Transparent Medical Diagnosis Explainable AI XAI
by B. Akhil Reddy, B. Swathi, Bagala Keerthi Jasmine, E. Vamshi, G. Akhila, Mohammad Danish Junaith
Published: April 15, 2026 • DOI: 10.51244/IJRSI.2026.1303000202
Abstract
The use of the machine-learning and deep-learning models has enabled the rapid evolution of the healthcare industry through the development of automated and correct medical diagnosis using the concept of Artificial Intelligence (AI). The use of AI models in interpreting medical imaging, predicting illnesses, and assisting a physician in making a clinical decision is becoming more widespread.
However, a vast number of high-performing AI models are black-box systems, the internal process of which is not easily understandable to human observers. This obscurity creates a lot of difficulties in such critical areas like healthcare where trust, accountability, and interpretability are essential to clinical uptake.

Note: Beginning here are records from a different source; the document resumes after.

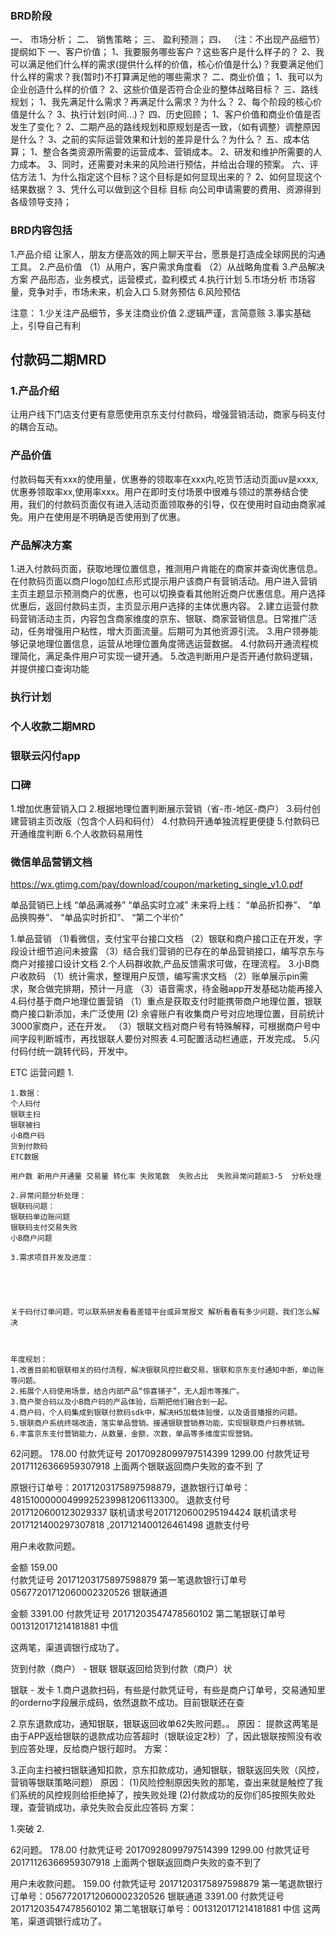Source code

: ### BRD阶段
一、 市场分析；
二、 销售策略；
三、 盈利预测；
四、 （注：不出现产品细节）
提纲如下
一、客户价值；
1、我要服务哪些客户？这些客户是什么样子的？
2、我可以满足他们什么样的需求(提供什么样的价值，核心价值是什么)？我要满足他们什么样的需求？我(暂时)不打算满足他的哪些需求？
二、商业价值；
1、我可以为企业创造什么样的价值？
2、这些价值是否符合企业的整体战略目标？
三、路线规划；
1、我先满足什么需求？再满足什么需求？为什么？
2、每个阶段的核心价值是什么？
3、执行计划(时间…)？
四、历史回顾；
1、客户价值和商业价值是否发生了变化？
2、二期产品的路线规划和原规划是否一致，（如有调整）调整原因是什么？
3、之前的实际运营效果和计划的差异是什么？为什么？
五、成本估算；
1、整合各类资源所需要的运营成本、营销成本。
2、研发和维护所需要的人力成本。
3、同时，还需要对未来的风险进行预估，并给出合理的预案。
六、评估方法
1、为什么指定这个目标？这个目标是如何显现出来的？
2、如何显现这个结果数据？
3、凭什么可以做到这个目标
目标
向公司申请需要的费用、资源得到各级领导支持；

### BRD内容包括
1.产品介绍
让家人，朋友方便高效的网上聊天平台，愿景是打造成全球网民的沟通工具。
2.产品价值
（1）从用户，客户需求角度看
（2）从战略角度看
3.产品解决方案
产品形态，业务模式，运营模式，盈利模式
4.执行计划
5.市场分析
市场容量，竞争对手，市场未来，机会入口
5.财务预估
6.风险预估


注意：
1.少关注产品细节，多关注商业价值
2.逻辑严谨，言简意赅
3.事实基础上，引导自己有利

## 付款码二期MRD
### 1.产品介绍
让用户线下门店支付更有意愿使用京东支付付款码，增强营销活动，商家与码支付的耦合互动。
### 产品价值
付款码每天有xxx的使用量，优惠券的领取率在xxx内,吃货节活动页面uv是xxxx,优惠券领取率xx,使用率xxx。用户在即时支付场景中很难与领过的票券结合使用，我们的付款码页面仅有进入活动页面领取券的引导，仅在使用时自动由商家减免。用户在使用是不明确是否使用到了优惠。
### 产品解决方案
1.进入付款码页面，获取地理位置信息，推测用户肯能在的商家并查询优惠信息。在付款码页面以商户logo加红点形式提示用户该商户有营销活动。用户进入营销主页主题显示预测商户的优惠，也可以切换查看其他附近商户优惠信息。用户选择优惠后，返回付款码主页，主页显示用户选择的主体优惠内容。
2.建立运营付款码营销活动主页，内容包含商家维度的京东、银联、商家营销信息。日常推广活动，任务增强用户粘性，增大页面流量。后期可为其他资源引流。
3.用户领券能够记录地理位置信息，运营从地理位置角度筛选运营数据。
4.付款码开通流程梳理简化，满足条件用户可实现一键开通。
5.改造判断用户是否开通付款码逻辑，并提供接口查询功能
### 执行计划





### 个人收款二期MRD
### 银联云闪付app
### 口碑
1.增加优惠营销入口
2.根据地理位置判断展示营销（省-市-地区-商户）
3.码付创建营销主页改版（包含个人码和码付）
4.付款码开通单独流程更便捷
5.付款码已开通维度判断
6.个人收款码易用性

### 微信单品营销文档
https://wx.gtimg.com/pay/download/coupon/marketing_single_v1.0.pdf

单品营销已上线
“单品满减券”
“单品实时立减”
未来将上线：
“单品折扣券”、
“单品换购券”、
“单品实时折扣”、
“第二个半价”



1.单品营销
（1)看微信，支付宝平台接口文档
（2）银联和商户接口正在开发，字段设计细节追问未披露
（3）结合我们营销的已存在的单品营销接口，编写京东与商户对接接口设计文档
2.个人码群收款,产品反馈需求可做，在理流程。
3.小B商户收款码
（1）统计需求，整理用户反馈，编写需求文档
（2）账单展示pin需求，聚合做完排期，预计一月底
（3）语音需求，待金融app开发基础功能再接入
4.码付基于商户地理位置营销
（1）重点是获取支付时能携带商户地理位置，银联商户接口新添加，未广泛使用
 (2) 余睿账户有收集商户号对应地理位置，目前统计3000家商户，还在开发。
（3）银联文档对商户号有特殊解释，可根据商户号中间字段判断城市，再找银联人要份对照表
4.可配置活动栏通底，开发完成。
5.闪付码付统一跳转代码，开发中。



ETC 运营问题 
1.



    1.数据：
    个人码付
    银联主扫
    银联被扫
    小B商户码
    货到付款码
    ETC数据

    用户数 新用户开通量 交易量 转化率 失败笔数  失败占比  失败异常问题前3-5  分析处理

    2.异常问题分析处理：
    银联码问题：
    银联码单边账问题
    银联码支付交易失败
    小B商户问题

    3.需求项目开发及进度：





    关于码付订单问题，可以联系研发看看差错平台或异常报文 解析看看有多少问题，我们怎么解决



    年度规划：
    1.改善目前和银联相关的码付流程，解决银联风控拦截交易，银联和京东支付通知中断，单边账等问题。
    2.拓展个人码使用场景，结合内部产品“惊喜铺子”，无人超市等推广。
    3.商户聚合码以及小B商户码的产品体验，后期把他们融合到一起。
    4.商户码，个人码集成到银联付款码sdk中，解决H5加载体验慢，以及语音播报的问题。
    5.银联商户系统终端改造，落实单品营销。接通银联营销券功能，实现银联商户扫券核销。
    6.丰富京东支付营销能力，从数量，金额，次数，单品等多维度实现营销。






62问题。
178.00  付款凭证号 20170928099797514399
1299.00 付款凭证号 20171126366959307918
上面两个银联返回商户失败的查不到
了


原银行订单号：20171203175897598879，退款银行订单号：48151000000499925239981206113300。
退款支付号2017120600123029337  联机请求号2017120600295194424
联机请求号2017121400297307818  ,2017121400126461498 退款支付号



用户未收款问题。

金额 159.00  
付款凭证号 20171203175897598879
第一笔退款银行订单号 05677201712060002320526   银联通道



金额 3391.00 
付款凭证号 20171203547478560102
第二笔银联订单号 0013120171214181881   中信

这两笔，渠道调银行成功了。


货到付款（商户） - 银联
银联返回给货到付款（商户）状




银联 - 发卡
1.商户退款扫码，有些是付款凭证号，有些是商户订单号，交易通知里的orderno字段展示成码，依然退款不成功。目前银联还在查

2.京东退款成功，通知银联，银联返回收单62失败问题。。
原因：
提款这两笔是由于APP返给银联的退款成功应答超时（银联设定2秒）了，因此银联按照没有收到应答处理，反给商户银行超时。
方案：

3.正向主扫被扫银联通知扣款，京东扣款成功，通知银联，银联返回失败（风控，营销等银联策略问题）
原因：
(1)风险控制原因失败的那笔，查出来就是触控了我们系统的风控规则给拒绝掉了，按失败处理
(2)付款成功的反你们85按照失败处理，查营销成功，承兑失败会反此应答码
方案：


1.突破
2.






62问题。
178.00  付款凭证号 20170928099797514399
1299.00 付款凭证号 20171126366959307918
上面两个银联返回商户失败的查不到了




用户未收款问题。
159.00  付款凭证号 20171203175897598879
第一笔退款银行订单号：05677201712060002320526   银联通道
3391.00 付款凭证号 20171203547478560102
第二笔银联订单号：0013120171214181881   中信
这两笔，渠道调银行成功了。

Explainable Artificial Intelligence (XAI) has become a key solution to this issue as it makes the AI models more transparent and understandable. XAI methods enable the medical proficiency to understand the reason behind AI predictability by accentuating the significant features, particular areas of medical images, or clinical signs that influence the model judgments.
We discuss a clear medical diagnosis model in the context of deep-learning models and explainability algorithms like SHAP, LIME, and Grad-CAM in this paper. The suggested solution aims to provide accurate diagnostic forecasts and accountable explanations that will help healthcare providers to verify AI decisions and validate them.
Explainable AI can further improve the trust in automated medical systems, improve collaboration between artificial-intelligence systems and clinicians, and promote safer and more reliable decision-making in healthcare by improving interpretability.